**Problem details**
Every line of the entries below from the one containing "## 2 : IaaS" to the one containing "Ensuite, cliquer sur", both ends included, must be written out exactly. No other line belongs in the answer.

--*--

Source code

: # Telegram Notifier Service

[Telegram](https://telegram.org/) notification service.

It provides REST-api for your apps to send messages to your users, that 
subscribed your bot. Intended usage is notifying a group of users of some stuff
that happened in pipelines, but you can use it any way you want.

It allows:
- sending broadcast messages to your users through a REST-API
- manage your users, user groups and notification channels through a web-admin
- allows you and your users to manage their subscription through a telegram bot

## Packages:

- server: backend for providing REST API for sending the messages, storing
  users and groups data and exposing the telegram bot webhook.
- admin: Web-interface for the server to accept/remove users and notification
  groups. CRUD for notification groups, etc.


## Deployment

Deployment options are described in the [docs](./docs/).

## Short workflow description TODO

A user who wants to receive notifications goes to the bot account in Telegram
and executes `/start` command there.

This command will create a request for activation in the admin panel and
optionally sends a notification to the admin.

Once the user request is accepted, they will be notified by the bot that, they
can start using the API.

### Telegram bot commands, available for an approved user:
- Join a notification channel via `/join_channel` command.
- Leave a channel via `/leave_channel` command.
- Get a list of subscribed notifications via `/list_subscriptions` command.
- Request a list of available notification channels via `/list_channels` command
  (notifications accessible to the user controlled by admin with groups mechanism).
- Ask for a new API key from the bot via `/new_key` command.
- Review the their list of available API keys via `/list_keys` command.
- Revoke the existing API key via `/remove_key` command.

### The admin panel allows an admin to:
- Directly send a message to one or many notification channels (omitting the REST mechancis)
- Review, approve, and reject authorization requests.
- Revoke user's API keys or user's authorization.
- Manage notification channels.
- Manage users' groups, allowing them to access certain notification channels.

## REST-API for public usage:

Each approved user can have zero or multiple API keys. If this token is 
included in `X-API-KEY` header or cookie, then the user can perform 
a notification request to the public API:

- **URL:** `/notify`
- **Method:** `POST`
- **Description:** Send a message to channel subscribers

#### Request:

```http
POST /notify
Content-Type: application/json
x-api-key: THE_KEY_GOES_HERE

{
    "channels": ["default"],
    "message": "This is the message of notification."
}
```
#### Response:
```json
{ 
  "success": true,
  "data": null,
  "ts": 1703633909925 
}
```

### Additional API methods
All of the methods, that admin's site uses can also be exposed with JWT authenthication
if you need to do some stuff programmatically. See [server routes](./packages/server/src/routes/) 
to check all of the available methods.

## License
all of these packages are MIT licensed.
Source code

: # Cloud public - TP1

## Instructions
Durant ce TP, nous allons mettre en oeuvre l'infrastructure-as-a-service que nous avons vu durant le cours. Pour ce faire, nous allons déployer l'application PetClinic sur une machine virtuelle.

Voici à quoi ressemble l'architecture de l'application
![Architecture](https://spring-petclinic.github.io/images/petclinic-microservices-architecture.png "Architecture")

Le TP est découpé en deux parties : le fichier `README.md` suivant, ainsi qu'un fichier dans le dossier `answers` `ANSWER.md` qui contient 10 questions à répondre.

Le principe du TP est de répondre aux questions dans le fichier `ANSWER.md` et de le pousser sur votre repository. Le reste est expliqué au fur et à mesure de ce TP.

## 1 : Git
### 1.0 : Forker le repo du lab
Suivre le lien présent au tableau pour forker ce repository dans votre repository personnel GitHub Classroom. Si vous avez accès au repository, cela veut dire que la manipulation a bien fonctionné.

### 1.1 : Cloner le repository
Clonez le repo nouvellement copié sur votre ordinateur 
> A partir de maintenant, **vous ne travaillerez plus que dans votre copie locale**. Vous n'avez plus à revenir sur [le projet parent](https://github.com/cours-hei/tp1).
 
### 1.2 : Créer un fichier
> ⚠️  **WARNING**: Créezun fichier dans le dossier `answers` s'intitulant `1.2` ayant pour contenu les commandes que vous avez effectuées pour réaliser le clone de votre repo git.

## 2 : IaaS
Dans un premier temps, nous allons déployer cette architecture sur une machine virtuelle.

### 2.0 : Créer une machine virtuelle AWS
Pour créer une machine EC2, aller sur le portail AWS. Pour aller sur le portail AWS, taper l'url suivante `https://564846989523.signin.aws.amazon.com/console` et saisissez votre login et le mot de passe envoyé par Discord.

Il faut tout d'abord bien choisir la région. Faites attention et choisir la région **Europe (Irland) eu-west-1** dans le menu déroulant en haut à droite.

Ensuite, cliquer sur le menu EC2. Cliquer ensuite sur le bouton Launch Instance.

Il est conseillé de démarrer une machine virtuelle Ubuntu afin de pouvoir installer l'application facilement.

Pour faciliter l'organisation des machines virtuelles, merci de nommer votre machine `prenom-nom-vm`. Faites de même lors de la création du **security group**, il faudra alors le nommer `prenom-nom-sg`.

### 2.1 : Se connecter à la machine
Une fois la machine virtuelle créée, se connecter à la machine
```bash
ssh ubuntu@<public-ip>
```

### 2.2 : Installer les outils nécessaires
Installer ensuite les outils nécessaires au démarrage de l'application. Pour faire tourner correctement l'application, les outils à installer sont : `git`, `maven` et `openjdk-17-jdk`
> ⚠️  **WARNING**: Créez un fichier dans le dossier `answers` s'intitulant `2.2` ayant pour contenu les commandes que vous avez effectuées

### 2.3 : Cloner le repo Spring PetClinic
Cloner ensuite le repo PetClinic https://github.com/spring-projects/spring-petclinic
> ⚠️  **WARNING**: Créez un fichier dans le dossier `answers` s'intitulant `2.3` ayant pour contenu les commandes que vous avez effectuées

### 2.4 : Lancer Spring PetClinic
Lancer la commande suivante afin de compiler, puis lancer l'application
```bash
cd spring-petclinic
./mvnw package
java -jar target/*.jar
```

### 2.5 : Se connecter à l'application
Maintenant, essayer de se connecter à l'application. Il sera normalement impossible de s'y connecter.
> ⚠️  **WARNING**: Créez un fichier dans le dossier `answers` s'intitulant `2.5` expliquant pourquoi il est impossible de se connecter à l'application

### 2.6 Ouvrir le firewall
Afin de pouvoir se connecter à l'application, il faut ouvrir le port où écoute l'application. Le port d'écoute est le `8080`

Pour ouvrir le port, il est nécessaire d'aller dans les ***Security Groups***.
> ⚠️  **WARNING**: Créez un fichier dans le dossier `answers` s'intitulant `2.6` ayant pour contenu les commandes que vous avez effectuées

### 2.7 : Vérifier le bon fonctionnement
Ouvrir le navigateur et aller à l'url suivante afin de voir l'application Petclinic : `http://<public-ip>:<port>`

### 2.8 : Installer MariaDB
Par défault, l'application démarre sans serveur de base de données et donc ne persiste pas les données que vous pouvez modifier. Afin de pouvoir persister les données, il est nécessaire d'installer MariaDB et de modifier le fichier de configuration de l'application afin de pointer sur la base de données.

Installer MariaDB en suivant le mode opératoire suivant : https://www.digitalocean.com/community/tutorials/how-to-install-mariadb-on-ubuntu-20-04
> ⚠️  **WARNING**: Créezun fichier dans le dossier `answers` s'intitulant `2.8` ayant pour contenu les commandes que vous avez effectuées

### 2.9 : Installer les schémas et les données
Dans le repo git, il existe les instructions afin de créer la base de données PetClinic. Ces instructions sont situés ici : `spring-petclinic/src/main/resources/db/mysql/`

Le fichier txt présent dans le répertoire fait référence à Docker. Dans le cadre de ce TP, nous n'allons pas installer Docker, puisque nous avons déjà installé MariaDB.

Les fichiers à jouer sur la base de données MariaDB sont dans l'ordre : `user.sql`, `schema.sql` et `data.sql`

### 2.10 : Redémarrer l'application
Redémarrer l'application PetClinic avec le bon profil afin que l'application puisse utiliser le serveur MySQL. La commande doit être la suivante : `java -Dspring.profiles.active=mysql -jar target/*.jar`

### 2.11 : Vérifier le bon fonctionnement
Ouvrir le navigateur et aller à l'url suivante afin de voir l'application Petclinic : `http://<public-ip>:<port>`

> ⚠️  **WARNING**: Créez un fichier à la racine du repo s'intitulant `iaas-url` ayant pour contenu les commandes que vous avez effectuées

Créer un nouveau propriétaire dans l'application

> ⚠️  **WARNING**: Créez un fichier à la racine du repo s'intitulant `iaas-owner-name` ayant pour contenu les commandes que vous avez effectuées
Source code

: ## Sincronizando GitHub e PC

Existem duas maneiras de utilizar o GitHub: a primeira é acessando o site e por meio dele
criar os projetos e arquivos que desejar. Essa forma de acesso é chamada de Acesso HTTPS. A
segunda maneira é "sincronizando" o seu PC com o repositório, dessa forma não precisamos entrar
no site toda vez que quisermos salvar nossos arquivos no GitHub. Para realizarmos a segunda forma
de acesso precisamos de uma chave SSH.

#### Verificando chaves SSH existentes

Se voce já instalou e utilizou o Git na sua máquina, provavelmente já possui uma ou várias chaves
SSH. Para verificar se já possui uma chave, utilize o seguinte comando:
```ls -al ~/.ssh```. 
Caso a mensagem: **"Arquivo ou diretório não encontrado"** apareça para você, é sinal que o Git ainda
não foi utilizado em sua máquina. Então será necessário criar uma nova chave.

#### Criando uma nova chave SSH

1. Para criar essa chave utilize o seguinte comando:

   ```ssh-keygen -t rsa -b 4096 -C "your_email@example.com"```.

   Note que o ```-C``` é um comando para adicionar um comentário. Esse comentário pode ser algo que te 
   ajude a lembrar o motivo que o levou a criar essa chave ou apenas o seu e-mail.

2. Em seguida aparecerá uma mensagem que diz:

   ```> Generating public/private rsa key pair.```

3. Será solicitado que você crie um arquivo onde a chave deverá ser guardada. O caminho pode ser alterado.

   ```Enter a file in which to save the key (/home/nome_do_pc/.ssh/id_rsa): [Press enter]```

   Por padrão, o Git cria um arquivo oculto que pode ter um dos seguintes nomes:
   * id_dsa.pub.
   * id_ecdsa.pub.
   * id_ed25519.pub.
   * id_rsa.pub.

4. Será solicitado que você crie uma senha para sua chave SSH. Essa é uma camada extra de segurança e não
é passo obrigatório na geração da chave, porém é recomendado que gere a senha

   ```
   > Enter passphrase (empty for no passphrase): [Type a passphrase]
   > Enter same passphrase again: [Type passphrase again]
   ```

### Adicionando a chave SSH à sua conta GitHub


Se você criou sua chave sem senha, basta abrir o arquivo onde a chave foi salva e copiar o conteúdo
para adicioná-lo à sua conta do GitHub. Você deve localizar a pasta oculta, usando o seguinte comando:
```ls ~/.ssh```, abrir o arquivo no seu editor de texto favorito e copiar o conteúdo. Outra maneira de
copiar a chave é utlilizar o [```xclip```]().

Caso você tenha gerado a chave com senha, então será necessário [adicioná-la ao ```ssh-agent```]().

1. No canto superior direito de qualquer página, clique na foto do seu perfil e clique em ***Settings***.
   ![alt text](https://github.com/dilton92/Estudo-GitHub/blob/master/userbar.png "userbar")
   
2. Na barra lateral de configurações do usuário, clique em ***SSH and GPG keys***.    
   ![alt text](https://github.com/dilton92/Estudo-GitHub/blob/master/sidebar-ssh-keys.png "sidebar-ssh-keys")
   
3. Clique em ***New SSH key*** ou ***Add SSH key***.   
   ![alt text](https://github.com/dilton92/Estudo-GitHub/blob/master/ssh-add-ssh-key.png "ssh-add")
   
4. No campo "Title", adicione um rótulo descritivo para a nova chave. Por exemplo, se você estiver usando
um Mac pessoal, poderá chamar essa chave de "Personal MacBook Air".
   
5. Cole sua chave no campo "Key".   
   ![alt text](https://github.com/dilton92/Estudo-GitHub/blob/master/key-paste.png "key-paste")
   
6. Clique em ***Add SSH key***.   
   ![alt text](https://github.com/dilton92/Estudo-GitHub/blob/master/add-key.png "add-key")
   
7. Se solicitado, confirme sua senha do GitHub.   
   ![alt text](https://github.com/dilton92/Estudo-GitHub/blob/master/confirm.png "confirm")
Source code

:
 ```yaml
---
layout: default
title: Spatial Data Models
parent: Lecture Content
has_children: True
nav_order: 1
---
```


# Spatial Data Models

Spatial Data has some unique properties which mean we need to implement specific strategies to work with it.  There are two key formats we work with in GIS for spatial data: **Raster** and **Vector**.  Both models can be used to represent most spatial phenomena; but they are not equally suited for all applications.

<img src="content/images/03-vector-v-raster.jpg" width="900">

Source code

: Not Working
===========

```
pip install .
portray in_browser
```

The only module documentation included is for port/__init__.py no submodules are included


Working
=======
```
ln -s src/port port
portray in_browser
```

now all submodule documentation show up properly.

--*--

**Answer for this exercise**
## 2 : IaaS
Dans un premier temps, nous allons déployer cette architecture sur une machine virtuelle.

### 2.0 : Créer une machine virtuelle AWS
Pour créer une machine EC2, aller sur le portail AWS. Pour aller sur le portail AWS, taper l'url suivante `https://564846989523.signin.aws.amazon.com/console` et saisissez votre login et le mot de passe envoyé par Discord.

Il faut tout d'abord bien choisir la région. Faites attention et choisir la région **Europe (Irland) eu-west-1** dans le menu déroulant en haut à droite.

Ensuite, cliquer sur le menu EC2. Cliquer ensuite sur le bouton Launch Instance.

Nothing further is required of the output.